If you’ve read about what goes into determining the cost of your bankruptcy in Canada, you know that one of the factors is something called Surplus Income.
Conceptually surplus income in a bankruptcy says that the amount you pay is more if your income is higher. There is a base amount that you can keep, often times referred to as the surplus income threshold limit. If you surplus income exceeds this limit, you pay 50% of the surplus into your bankruptcy.
To determine whether or not you have an obligation to pay Surplus Income you need to know:
- how many people live in your household,
- how much money of every type each of these people have coming in to the household each month, and
- if any of them (including yourself) are paying for any allowable deductions.
While this sounds simple, the process for calculating your surplus can be quite complicated. Here are the basic steps.
To determine surplus income we first compare the total household income (the total amount of money coming in for everyone that lives in your household minus the allowable deductions) and compare it to the government standard for that number of people. If the total income is equal to or less than the government standard then there’s no surplus income payment.
If the total household income is more than $200 over the government standard then you may be required to make a surplus income payment.
The next step is to determine your share of the amount that the total household income exceeds the government standard.

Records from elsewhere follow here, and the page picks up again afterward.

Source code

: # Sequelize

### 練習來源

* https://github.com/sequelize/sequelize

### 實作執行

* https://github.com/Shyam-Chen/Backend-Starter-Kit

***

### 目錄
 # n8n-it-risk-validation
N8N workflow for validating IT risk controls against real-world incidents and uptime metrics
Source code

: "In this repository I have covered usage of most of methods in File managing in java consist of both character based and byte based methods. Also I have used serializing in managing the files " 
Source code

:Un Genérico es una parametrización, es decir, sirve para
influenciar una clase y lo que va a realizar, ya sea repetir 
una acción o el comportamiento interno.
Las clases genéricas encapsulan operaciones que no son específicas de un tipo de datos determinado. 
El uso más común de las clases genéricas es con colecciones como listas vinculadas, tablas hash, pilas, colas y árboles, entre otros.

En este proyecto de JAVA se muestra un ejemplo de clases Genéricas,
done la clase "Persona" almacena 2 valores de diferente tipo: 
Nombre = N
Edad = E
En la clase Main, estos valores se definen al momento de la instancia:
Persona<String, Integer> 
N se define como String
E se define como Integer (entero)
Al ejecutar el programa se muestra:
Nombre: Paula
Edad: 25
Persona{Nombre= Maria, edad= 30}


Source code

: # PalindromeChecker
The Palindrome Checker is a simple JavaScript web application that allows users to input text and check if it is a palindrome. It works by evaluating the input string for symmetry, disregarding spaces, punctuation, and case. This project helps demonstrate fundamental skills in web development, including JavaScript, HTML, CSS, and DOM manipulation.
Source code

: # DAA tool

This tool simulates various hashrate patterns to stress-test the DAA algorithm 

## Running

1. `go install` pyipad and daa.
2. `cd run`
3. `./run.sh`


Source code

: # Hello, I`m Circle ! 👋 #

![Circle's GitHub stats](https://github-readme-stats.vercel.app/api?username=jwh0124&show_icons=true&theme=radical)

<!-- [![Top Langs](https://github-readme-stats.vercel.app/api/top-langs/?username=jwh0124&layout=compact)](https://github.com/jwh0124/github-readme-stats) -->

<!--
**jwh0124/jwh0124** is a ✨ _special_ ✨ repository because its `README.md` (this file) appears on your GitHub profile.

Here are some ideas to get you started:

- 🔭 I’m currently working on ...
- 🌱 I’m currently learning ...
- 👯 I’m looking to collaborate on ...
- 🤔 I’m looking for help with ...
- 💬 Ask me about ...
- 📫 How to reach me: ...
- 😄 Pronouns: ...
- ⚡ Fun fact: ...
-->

If your share is less than $200 then no surplus income obligation is payable.
If your share is more than $200 then your surplus income obligation is equal to 50% of whatever your share is worth. If it is worth $300 then your payment is $150. If it is $500 then you payment is $250, etc.
This calculation is done for the first six or seven months and then the average is calculated. You are only required to make surplus income obligation payments if your average obligation is over $100. If the average is below that then no payments are required.
The calculation can become quite complicated as there are allowable expense deductions and questions as to what is considered income.
To get a general indication of what your surplus income payment might be, try our surplus income bankruptcy calculator. This is an approximation only as each case is unique.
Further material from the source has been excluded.